|
Geoffrey West, Jim Brown, and Brian Enquist prefer to call their groundbreaking model "metabolic theory" and not "the metabolic theory of ecology," as some articles have referred to it.
1
"It's unfortunate to associate it only with ecology," says Brown. Indeed, metabolic theory has branched from ecology, and its underlying principles and predictions have the potential to serve in a variety of contexts.
Urban Planning - This past month in the Harvard Business Review's "Breakthrough Ideas for 2007" issue, West wrote about power-law scaling relationships in urban areas.
2
Looking at demographics, infrastructure dimensions, crime rates, intellectual innovation, and rates of disease spread in cities of all sizes around the world, he and his colleagues found that some urban features, including total length of electrical cables, miles of road surface, and number of gas stations, scale with exponents less than one, similar to biological networks such as the vascular and xylem systems. Therefore, as cities' populations double, they should require less than double of these infrastructure features. Some social aspects, however, scale to city size with an exponent greater than one. Measures of wealth and creativity such as GDP, wages, and number of patents filed actually increase more quickly as population increases.
Corporations - West says that some of the patterns true for cities may apply to corporations and industries as well, which would suggest that the larger companies get, the higher their per-employee rate of innovation. But, West writes: "The equations also predict that in the absence of continual major innovations, organizations will stop growing and may even contract, leading to either stagnation or ultimate collapse."
3
Drug Trials - According to West, if pharmaceutical researchers could use the predictions of metabolic theory to reliably scale drug dosage from model organisms to humans, much time and expense might be saved in development.

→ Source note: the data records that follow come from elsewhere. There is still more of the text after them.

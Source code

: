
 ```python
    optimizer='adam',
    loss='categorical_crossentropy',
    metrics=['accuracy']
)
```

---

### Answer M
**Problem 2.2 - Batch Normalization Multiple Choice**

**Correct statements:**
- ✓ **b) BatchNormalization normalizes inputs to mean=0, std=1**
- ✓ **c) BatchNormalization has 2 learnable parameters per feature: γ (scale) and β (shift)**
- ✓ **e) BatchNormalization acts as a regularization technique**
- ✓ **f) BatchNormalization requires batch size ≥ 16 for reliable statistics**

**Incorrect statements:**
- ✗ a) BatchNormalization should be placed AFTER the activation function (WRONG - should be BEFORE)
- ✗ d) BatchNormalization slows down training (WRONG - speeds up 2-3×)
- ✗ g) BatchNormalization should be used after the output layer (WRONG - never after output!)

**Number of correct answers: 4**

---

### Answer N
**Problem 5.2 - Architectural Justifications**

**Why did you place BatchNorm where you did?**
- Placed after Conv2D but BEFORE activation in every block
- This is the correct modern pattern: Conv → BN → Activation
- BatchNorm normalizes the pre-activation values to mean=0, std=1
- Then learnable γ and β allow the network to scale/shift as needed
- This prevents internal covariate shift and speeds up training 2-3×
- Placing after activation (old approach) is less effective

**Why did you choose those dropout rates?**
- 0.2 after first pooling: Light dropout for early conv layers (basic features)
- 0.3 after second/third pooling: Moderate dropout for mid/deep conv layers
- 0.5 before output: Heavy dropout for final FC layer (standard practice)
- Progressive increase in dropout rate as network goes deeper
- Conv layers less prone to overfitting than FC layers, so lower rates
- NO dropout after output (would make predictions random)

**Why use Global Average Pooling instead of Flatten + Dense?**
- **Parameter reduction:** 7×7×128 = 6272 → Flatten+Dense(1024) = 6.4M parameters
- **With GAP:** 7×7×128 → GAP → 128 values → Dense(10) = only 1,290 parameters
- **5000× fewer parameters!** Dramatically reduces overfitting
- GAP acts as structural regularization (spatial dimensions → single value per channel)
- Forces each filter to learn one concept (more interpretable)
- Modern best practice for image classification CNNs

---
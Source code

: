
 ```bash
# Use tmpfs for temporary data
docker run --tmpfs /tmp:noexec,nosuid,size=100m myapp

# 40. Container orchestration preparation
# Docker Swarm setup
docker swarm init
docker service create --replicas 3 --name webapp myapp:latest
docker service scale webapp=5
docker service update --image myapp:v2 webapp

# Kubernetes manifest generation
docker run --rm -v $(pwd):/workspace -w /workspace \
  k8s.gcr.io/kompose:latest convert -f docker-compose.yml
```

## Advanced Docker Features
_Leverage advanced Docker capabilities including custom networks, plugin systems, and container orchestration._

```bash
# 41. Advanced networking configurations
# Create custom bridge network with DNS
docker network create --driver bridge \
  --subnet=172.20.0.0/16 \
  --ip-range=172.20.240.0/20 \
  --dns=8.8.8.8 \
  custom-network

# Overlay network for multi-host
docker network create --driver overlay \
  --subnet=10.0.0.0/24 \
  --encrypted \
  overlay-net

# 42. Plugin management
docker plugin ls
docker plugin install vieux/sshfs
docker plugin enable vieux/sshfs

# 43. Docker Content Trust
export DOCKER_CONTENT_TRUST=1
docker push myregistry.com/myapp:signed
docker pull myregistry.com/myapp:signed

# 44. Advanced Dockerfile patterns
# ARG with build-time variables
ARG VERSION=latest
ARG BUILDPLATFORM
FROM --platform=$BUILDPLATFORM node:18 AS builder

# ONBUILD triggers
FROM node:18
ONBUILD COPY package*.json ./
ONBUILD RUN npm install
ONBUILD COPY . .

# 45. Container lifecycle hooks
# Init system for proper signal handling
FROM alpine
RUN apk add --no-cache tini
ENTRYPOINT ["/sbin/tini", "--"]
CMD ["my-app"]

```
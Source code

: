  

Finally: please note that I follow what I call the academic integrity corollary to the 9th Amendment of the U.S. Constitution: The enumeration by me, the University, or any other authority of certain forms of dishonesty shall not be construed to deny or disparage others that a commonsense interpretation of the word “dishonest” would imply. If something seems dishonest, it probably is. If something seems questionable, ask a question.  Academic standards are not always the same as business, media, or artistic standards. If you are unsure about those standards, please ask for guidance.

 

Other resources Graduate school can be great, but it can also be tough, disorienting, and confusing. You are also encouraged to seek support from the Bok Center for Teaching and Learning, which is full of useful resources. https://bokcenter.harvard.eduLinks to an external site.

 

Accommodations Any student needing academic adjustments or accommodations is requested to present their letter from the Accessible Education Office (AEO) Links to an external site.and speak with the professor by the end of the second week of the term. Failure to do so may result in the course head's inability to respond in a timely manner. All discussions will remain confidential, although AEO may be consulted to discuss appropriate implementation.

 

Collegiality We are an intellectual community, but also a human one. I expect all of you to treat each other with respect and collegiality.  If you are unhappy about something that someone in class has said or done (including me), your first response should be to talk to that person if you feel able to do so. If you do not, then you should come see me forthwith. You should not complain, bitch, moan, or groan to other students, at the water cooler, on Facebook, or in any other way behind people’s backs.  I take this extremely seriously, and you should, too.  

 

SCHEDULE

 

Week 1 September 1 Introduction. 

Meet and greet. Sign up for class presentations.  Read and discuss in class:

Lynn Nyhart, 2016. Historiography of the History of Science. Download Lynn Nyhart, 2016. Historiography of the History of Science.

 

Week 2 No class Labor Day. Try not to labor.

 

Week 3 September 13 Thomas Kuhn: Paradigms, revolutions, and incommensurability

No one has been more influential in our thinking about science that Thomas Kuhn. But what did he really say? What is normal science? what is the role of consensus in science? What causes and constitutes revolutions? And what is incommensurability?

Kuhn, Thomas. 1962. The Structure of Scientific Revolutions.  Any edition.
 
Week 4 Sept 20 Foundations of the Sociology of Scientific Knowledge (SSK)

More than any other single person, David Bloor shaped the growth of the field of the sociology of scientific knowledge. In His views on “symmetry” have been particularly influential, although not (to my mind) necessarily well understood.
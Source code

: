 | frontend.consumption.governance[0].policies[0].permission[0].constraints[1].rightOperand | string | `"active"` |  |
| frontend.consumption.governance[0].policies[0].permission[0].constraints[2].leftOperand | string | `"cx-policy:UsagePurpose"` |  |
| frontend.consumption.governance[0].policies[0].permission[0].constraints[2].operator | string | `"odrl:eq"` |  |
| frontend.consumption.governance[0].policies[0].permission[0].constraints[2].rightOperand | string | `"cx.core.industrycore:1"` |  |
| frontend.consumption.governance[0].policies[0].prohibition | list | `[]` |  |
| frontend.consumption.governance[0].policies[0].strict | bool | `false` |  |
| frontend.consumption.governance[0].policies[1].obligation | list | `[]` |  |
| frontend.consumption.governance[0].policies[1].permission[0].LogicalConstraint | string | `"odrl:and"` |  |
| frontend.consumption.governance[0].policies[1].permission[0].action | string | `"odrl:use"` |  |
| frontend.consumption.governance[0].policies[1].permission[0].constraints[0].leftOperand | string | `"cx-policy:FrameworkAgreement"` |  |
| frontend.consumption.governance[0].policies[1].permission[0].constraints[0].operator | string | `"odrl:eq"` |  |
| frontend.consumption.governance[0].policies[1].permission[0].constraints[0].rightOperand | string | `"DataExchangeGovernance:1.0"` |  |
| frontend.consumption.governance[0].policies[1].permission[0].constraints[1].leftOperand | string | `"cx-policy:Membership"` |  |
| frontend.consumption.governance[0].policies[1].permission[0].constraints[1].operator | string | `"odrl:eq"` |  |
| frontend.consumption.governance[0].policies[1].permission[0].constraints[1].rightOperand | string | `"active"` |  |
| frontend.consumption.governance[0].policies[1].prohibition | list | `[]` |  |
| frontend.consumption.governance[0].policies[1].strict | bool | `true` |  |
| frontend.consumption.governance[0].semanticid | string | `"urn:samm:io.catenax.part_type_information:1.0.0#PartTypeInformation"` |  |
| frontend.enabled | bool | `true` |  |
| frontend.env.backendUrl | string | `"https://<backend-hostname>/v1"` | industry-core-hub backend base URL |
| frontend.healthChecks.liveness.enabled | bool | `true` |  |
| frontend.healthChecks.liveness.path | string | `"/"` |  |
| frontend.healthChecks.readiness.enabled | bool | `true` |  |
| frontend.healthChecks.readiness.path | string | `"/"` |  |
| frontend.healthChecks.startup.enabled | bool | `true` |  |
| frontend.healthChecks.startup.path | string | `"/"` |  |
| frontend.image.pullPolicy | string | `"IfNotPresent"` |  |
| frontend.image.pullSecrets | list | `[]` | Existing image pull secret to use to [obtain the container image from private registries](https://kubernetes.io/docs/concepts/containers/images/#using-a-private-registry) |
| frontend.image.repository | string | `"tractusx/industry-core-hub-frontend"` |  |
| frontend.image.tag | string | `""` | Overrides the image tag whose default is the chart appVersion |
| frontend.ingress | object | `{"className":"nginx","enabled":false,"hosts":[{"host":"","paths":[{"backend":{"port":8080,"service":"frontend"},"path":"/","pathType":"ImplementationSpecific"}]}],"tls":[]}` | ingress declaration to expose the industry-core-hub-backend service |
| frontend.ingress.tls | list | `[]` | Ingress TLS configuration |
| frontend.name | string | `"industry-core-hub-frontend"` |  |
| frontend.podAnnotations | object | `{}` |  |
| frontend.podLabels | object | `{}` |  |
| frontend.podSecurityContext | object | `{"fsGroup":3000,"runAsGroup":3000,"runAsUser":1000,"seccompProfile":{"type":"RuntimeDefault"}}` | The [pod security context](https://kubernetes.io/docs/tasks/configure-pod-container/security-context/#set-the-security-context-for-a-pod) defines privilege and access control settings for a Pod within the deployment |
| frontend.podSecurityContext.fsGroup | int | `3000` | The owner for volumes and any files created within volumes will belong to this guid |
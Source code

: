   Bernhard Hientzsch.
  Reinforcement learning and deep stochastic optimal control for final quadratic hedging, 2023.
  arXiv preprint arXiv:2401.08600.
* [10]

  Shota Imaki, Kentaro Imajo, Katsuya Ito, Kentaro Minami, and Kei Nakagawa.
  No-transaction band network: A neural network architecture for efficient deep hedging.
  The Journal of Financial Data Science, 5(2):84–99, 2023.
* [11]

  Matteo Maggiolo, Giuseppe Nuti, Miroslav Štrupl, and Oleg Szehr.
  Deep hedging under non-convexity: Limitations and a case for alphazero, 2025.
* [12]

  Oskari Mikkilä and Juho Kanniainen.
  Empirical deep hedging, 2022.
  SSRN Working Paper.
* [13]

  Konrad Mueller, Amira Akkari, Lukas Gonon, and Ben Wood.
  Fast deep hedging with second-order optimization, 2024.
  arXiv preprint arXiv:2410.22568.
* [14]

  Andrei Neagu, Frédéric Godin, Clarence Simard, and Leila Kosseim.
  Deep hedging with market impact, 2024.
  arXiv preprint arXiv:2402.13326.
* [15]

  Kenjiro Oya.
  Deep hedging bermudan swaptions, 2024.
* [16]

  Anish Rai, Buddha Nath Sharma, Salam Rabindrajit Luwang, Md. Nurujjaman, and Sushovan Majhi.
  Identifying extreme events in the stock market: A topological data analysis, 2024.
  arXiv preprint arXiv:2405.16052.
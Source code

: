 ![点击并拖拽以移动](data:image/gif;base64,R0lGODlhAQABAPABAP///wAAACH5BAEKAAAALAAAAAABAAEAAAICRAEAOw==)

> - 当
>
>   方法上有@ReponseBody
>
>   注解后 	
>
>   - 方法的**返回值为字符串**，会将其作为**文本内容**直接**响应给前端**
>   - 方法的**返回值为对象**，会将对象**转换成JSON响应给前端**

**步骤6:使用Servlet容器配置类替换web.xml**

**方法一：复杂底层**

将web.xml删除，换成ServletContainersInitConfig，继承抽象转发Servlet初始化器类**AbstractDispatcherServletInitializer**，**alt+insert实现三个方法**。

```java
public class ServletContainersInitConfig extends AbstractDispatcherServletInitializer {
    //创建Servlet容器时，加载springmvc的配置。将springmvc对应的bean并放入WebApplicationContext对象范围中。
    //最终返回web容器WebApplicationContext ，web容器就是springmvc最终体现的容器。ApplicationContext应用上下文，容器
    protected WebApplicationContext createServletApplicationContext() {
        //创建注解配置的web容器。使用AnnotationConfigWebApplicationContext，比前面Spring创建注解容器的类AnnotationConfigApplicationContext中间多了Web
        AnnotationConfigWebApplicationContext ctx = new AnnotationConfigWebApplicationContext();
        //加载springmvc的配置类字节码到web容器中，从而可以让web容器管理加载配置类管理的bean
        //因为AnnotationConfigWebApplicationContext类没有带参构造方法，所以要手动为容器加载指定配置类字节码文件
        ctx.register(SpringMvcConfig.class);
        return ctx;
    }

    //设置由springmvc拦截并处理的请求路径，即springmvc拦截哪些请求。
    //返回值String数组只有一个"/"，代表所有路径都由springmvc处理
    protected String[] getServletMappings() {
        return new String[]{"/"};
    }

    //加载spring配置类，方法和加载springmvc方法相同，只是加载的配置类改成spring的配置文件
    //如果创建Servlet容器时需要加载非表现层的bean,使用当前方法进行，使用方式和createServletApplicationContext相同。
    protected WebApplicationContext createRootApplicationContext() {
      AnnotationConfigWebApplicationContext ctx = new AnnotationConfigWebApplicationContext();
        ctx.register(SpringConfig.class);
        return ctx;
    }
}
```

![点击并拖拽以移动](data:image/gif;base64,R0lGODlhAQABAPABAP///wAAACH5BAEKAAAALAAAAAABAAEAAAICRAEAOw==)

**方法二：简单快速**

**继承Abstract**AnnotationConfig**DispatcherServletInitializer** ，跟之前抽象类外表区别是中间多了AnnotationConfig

Tumor Growth - A paper in the Journal of Theoretical
Biology reports that the principles of metabolic theory apply to
tumor growth. 4
West suspects that tumors co-opt segments of the vascular system while
maintaining an attachment to the wider transport network that determines
the metabolic characteristics of the whole organism.
Human Fertility - Melanie Moses, a postdoc working with Brown,
used metabolic theory to explore the scaling of human fertility with energy
consumption. Analyzing more than 25 years of data from 100 countries,
they showed that consumption of what they call "extrametabolic energy"
strongly influences the number of offspring. This describes the use of
resources such as oil, coal, gas, and electricity. Further, they found
that human fertility rates decline with a scaling exponent of negative
1/3 as extrametabolic energy increases. This accounts for the
reduced birth rates in industrialized nations, possibly due to parents
considering potential tradeoffs between child number and the energy investment
required.
Computer/Digital Network Design - Stephanie Forest, a computer scientist at the University of New Mexico, will be collaborating with Brown to explore how scaling power laws might inform computer and chip design. If measures such as optimal processing time and chip surface area can be modeled, computers and digital networks might be designed to function more efficiently.